- HOW TO COMPLETE THIS TASK
Using the data below, output a verbatim copy of the lines between the one holding "fichier: clean ui" and the one holding "首先，让我们来了解一下什么是", inclusive, without any pictures.

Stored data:
==============================

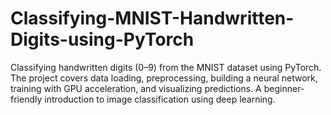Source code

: # Classifying-MNIST-Handwritten-Digits-using-PyTorch
Classifying handwritten digits (0–9) from the MNIST dataset using PyTorch. The project covers data loading, preprocessing, building a neural network, training with GPU acceleration, and visualizing predictions. A beginner-friendly introduction to image classification using deep learning.
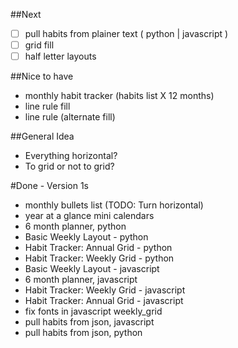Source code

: ##Next
- [ ] pull habits from plainer text ( python | javascript )
- [ ] grid fill
- [ ] half letter layouts

##Nice to have
- monthly habit tracker (habits list X 12 months)
- line rule fill
- line rule (alternate fill)

##General Idea
- Everything horizontal?
- To grid or not to grid?

#Done  - Version 1s
- monthly bullets list (TODO: Turn horizontal)
- year at a glance mini calendars
- 6 month planner, python
- Basic Weekly Layout - python
- Habit Tracker: Annual Grid - python
- Habit Tracker: Weekly Grid - python
- Basic Weekly Layout - javascript
- 6 month planner, javascript
- Habit Tracker: Weekly Grid - javascript
- Habit Tracker: Annual Grid - javascript
- fix fonts in javascript weekly_grid
- pull habits from json, javascript
- pull habits from json, python
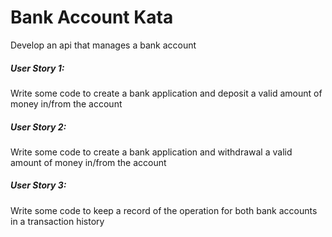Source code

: # Bank Account Kata
Develop an api that manages a bank account

##### User Story 1:
Write some code to create a bank application and deposit a valid amount of money in/from the account

##### User Story 2:
Write some code to create a bank application and withdrawal a valid amount of money in/from the account

##### User Story 3:
Write some code to keep a record of the operation for both bank accounts in a transaction history
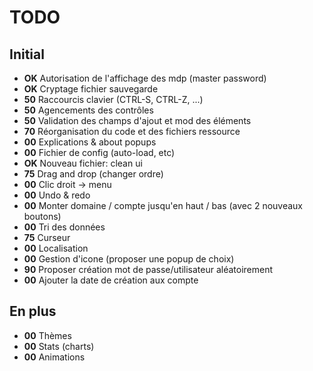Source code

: # TODO
## Initial
* **OK** Autorisation de l'affichage des mdp (master password)
* **OK** Cryptage fichier sauvegarde
* **50** Raccourcis clavier (CTRL-S, CTRL-Z, ...)
* **50** Agencements des contrôles
* **50** Validation des champs d'ajout et mod des éléments
* **70** Réorganisation du code et des fichiers ressource
* **00** Explications & about popups
* **00** Fichier de config (auto-load, etc)
* **OK** Nouveau fichier: clean ui
* **75** Drag and drop (changer ordre)
* **00** Clic droit -> menu
* **00** Undo & redo
* **00** Monter domaine / compte jusqu'en haut / bas (avec 2 nouveaux boutons)
* **00** Tri des données
* **75** Curseur
* **00** Localisation
* **00** Gestion d'icone (proposer une popup de choix)
* **90** Proposer création mot de passe/utilisateur aléatoirement
* **00** Ajouter la date de création aux compte

## En plus
* **00** Thèmes
* **00** Stats (charts)
* **00** Animations
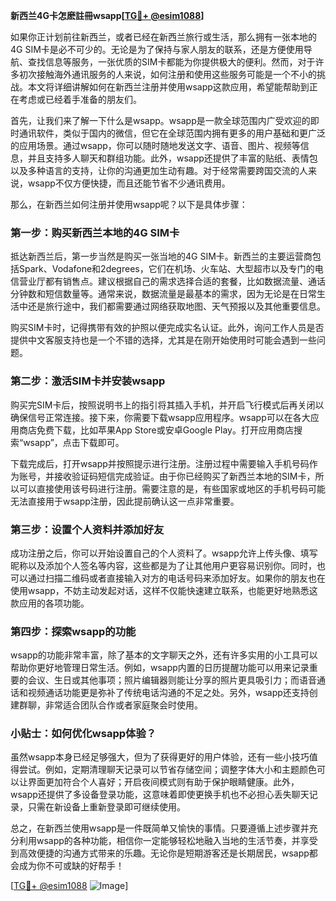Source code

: **新西兰4G卡怎麽註冊wsapp[[TG💪+ @esim1088](https://t.me/s/esim1088)]**

如果你正计划前往新西兰，或者已经在新西兰旅行或生活，那么拥有一张本地的4G SIM卡是必不可少的。无论是为了保持与家人朋友的联系，还是方便使用导航、查找信息等服务，一张优质的SIM卡都能为你提供极大的便利。然而，对于许多初次接触海外通讯服务的人来说，如何注册和使用这些服务可能是一个不小的挑战。本文将详细讲解如何在新西兰注册并使用wsapp这款应用，希望能帮助到正在考虑或已经着手准备的朋友们。

首先，让我们来了解一下什么是wsapp。wsapp是一款全球范围内广受欢迎的即时通讯软件，类似于国内的微信，但它在全球范围内拥有更多的用户基础和更广泛的应用场景。通过wsapp，你可以随时随地发送文字、语音、图片、视频等信息，并且支持多人聊天和群组功能。此外，wsapp还提供了丰富的贴纸、表情包以及多种语言的支持，让你的沟通更加生动有趣。对于经常需要跨国交流的人来说，wsapp不仅方便快捷，而且还能节省不少通讯费用。

那么，在新西兰如何注册并使用wsapp呢？以下是具体步骤：

### 第一步：购买新西兰本地的4G SIM卡

抵达新西兰后，第一步当然是购买一张当地的4G SIM卡。新西兰的主要运营商包括Spark、Vodafone和2degrees，它们在机场、火车站、大型超市以及专门的电信营业厅都有销售点。建议根据自己的需求选择合适的套餐，比如数据流量、通话分钟数和短信数量等。通常来说，数据流量是最基本的需求，因为无论是在日常生活中还是旅行途中，我们都需要通过网络获取地图、天气预报以及其他重要信息。

购买SIM卡时，记得携带有效的护照以便完成实名认证。此外，询问工作人员是否提供中文客服支持也是一个不错的选择，尤其是在刚开始使用时可能会遇到一些问题。

### 第二步：激活SIM卡并安装wsapp

购买完SIM卡后，按照说明书上的指引将其插入手机，并开启飞行模式后再关闭以确保信号正常连接。接下来，你需要下载wsapp应用程序。wsapp可以在各大应用商店免费下载，比如苹果App Store或安卓Google Play。打开应用商店搜索“wsapp”，点击下载即可。

下载完成后，打开wsapp并按照提示进行注册。注册过程中需要输入手机号码作为账号，并接收验证码短信完成验证。由于你已经购买了新西兰本地的SIM卡，所以可以直接使用该号码进行注册。需要注意的是，有些国家或地区的手机号码可能无法直接用于wsapp注册，因此提前确认这一点非常重要。

### 第三步：设置个人资料并添加好友

成功注册之后，你可以开始设置自己的个人资料了。wsapp允许上传头像、填写昵称以及添加个人签名等内容，这些都是为了让其他用户更容易识别你。同时，也可以通过扫描二维码或者直接输入对方的电话号码来添加好友。如果你的朋友也在使用wsapp，不妨主动发起对话，这样不仅能快速建立联系，也能更好地熟悉这款应用的各项功能。

### 第四步：探索wsapp的功能

wsapp的功能非常丰富，除了基本的文字聊天之外，还有许多实用的小工具可以帮助你更好地管理日常生活。例如，wsapp内置的日历提醒功能可以用来记录重要的会议、生日或其他事项；照片编辑器则能让分享的照片更具吸引力；而语音通话和视频通话功能更是弥补了传统电话沟通的不足之处。另外，wsapp还支持创建群聊，非常适合团队合作或者家庭聚会时使用。

### 小贴士：如何优化wsapp体验？

虽然wsapp本身已经足够强大，但为了获得更好的用户体验，还有一些小技巧值得尝试。例如，定期清理聊天记录可以节省存储空间；调整字体大小和主题颜色可以让界面更加符合个人喜好；开启夜间模式则有助于保护眼睛健康。此外，wsapp还提供了多设备登录功能，这意味着即使更换手机也不必担心丢失聊天记录，只需在新设备上重新登录即可继续使用。

总之，在新西兰使用wsapp是一件既简单又愉快的事情。只要遵循上述步骤并充分利用wsapp的各种功能，相信你一定能够轻松地融入当地的生活节奏，并享受到高效便捷的沟通方式带来的乐趣。无论你是短期游客还是长期居民，wsapp都会成为你不可或缺的好帮手！

[[TG💪+ @esim1088](https://t.me/s/esim1088) ![Image](https://i.postimg.cc/4NQfJmqS/Snipaste-2025-05-13-00-14-12.png)]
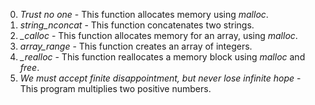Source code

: 0. *Trust no one* - This function allocates memory using *malloc*.
1. *string_nconcat* - This function concatenates two strings.
2. *_calloc* - This function allocates memory for an array, using *malloc*.
3. *array_range* - This function creates an array of integers.
4. *_realloc* - This function reallocates a memory block using *malloc* and *free*.
5. *We must accept finite disappointment, but never lose infinite hope* - This program multiplies two positive numbers.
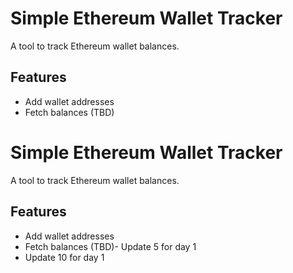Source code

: # Simple Ethereum Wallet Tracker
A tool to track Ethereum wallet balances.

## Features
- Add wallet addresses
- Fetch balances (TBD)
# Simple Ethereum Wallet Tracker
A tool to track Ethereum wallet balances.

## Features
- Add wallet addresses
- Fetch balances (TBD)- Update 5 for day 1
- Update 10 for day 1

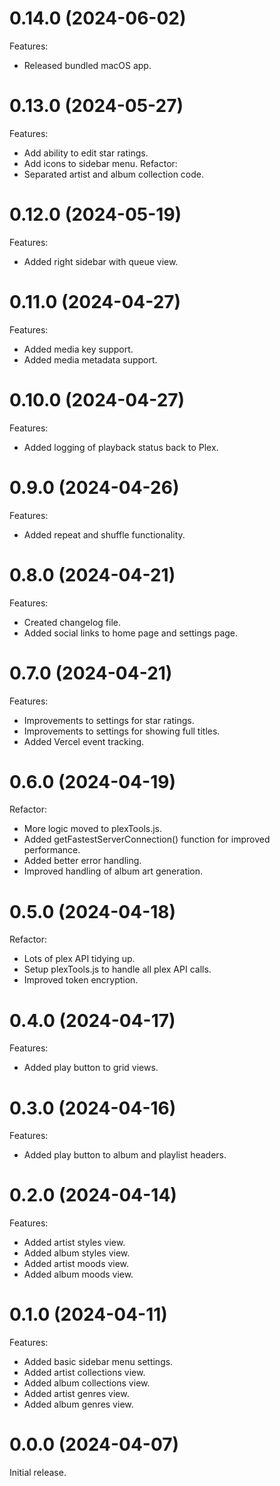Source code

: <a name="0.14.0"></a>
# 0.14.0 (2024-06-02)
Features:
- Released bundled macOS app.

<!-- CHANGELOG SPLIT MARKER -->

<a name="0.13.0"></a>
# 0.13.0 (2024-05-27)
Features:
- Add ability to edit star ratings.
- Add icons to sidebar menu.
Refactor:
- Separated artist and album collection code.

<!-- CHANGELOG SPLIT MARKER -->

<a name="0.12.0"></a>
# 0.12.0 (2024-05-19)
Features:
- Added right sidebar with queue view.

<!-- CHANGELOG SPLIT MARKER -->

<a name="0.11.0"></a>
# 0.11.0 (2024-04-27)
Features:
- Added media key support.
- Added media metadata support.

<!-- CHANGELOG SPLIT MARKER -->

<a name="0.10.0"></a>
# 0.10.0 (2024-04-27)
Features:
- Added logging of playback status back to Plex.

<!-- CHANGELOG SPLIT MARKER -->

<a name="0.9.0"></a>
# 0.9.0 (2024-04-26)
Features:
- Added repeat and shuffle functionality.

<!-- CHANGELOG SPLIT MARKER -->

<a name="0.8.0"></a>
# 0.8.0 (2024-04-21)
Features:
- Created changelog file.
- Added social links to home page and settings page.

<!-- CHANGELOG SPLIT MARKER -->

<a name="0.7.0"></a>
# 0.7.0 (2024-04-21)
Features:
- Improvements to settings for star ratings.
- Improvements to settings for showing full titles.
- Added Vercel event tracking.

<!-- CHANGELOG SPLIT MARKER -->

<a name="0.6.0"></a>
# 0.6.0 (2024-04-19)
Refactor:
- More logic moved to plexTools.js.
- Added getFastestServerConnection() function for improved performance.
- Added better error handling.
- Improved handling of album art generation.

<!-- CHANGELOG SPLIT MARKER -->

<a name="0.5.0"></a>
# 0.5.0 (2024-04-18)
Refactor:
- Lots of plex API tidying up.
- Setup plexTools.js to handle all plex API calls.
- Improved token encryption.

<!-- CHANGELOG SPLIT MARKER -->

<a name="0.4.0"></a>
# 0.4.0 (2024-04-17)
Features:
- Added play button to grid views.

<!-- CHANGELOG SPLIT MARKER -->

<a name="0.3.0"></a>
# 0.3.0 (2024-04-16)
Features:
- Added play button to album and playlist headers.

<!-- CHANGELOG SPLIT MARKER -->

<a name="0.2.0"></a>
# 0.2.0 (2024-04-14)
Features:
- Added artist styles view.
- Added album styles view.
- Added artist moods view.
- Added album moods view.

<!-- CHANGELOG SPLIT MARKER -->

<a name="0.1.0"></a>
# 0.1.0 (2024-04-11)
Features:
- Added basic sidebar menu settings.
- Added artist collections view.
- Added album collections view.
- Added artist genres view.
- Added album genres view.

<!-- CHANGELOG SPLIT MARKER -->

<a name="0.0.0"></a>
# 0.0.0 (2024-04-07)
Initial release.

==============================

- FINISHED TASK
* **OK** Nouveau fichier: clean ui
* **75** Drag and drop (changer ordre)
* **00** Clic droit -> menu
* **00** Undo & redo
* **00** Monter domaine / compte jusqu'en haut / bas (avec 2 nouveaux boutons)
* **00** Tri des données
* **75** Curseur
* **00** Localisation
* **00** Gestion d'icone (proposer une popup de choix)
* **90** Proposer création mot de passe/utilisateur aléatoirement
* **00** Ajouter la date de création aux compte

## En plus
* **00** Thèmes
* **00** Stats (charts)
* **00** Animations
Source code

: **新西兰4G卡怎麽註冊wsapp[[TG💪+ @esim1088](https://t.me/s/esim1088)]**

如果你正计划前往新西兰，或者已经在新西兰旅行或生活，那么拥有一张本地的4G SIM卡是必不可少的。无论是为了保持与家人朋友的联系，还是方便使用导航、查找信息等服务，一张优质的SIM卡都能为你提供极大的便利。然而，对于许多初次接触海外通讯服务的人来说，如何注册和使用这些服务可能是一个不小的挑战。本文将详细讲解如何在新西兰注册并使用wsapp这款应用，希望能帮助到正在考虑或已经着手准备的朋友们。

首先，让我们来了解一下什么是wsapp。wsapp是一款全球范围内广受欢迎的即时通讯软件，类似于国内的微信，但它在全球范围内拥有更多的用户基础和更广泛的应用场景。通过wsapp，你可以随时随地发送文字、语音、图片、视频等信息，并且支持多人聊天和群组功能。此外，wsapp还提供了丰富的贴纸、表情包以及多种语言的支持，让你的沟通更加生动有趣。对于经常需要跨国交流的人来说，wsapp不仅方便快捷，而且还能节省不少通讯费用。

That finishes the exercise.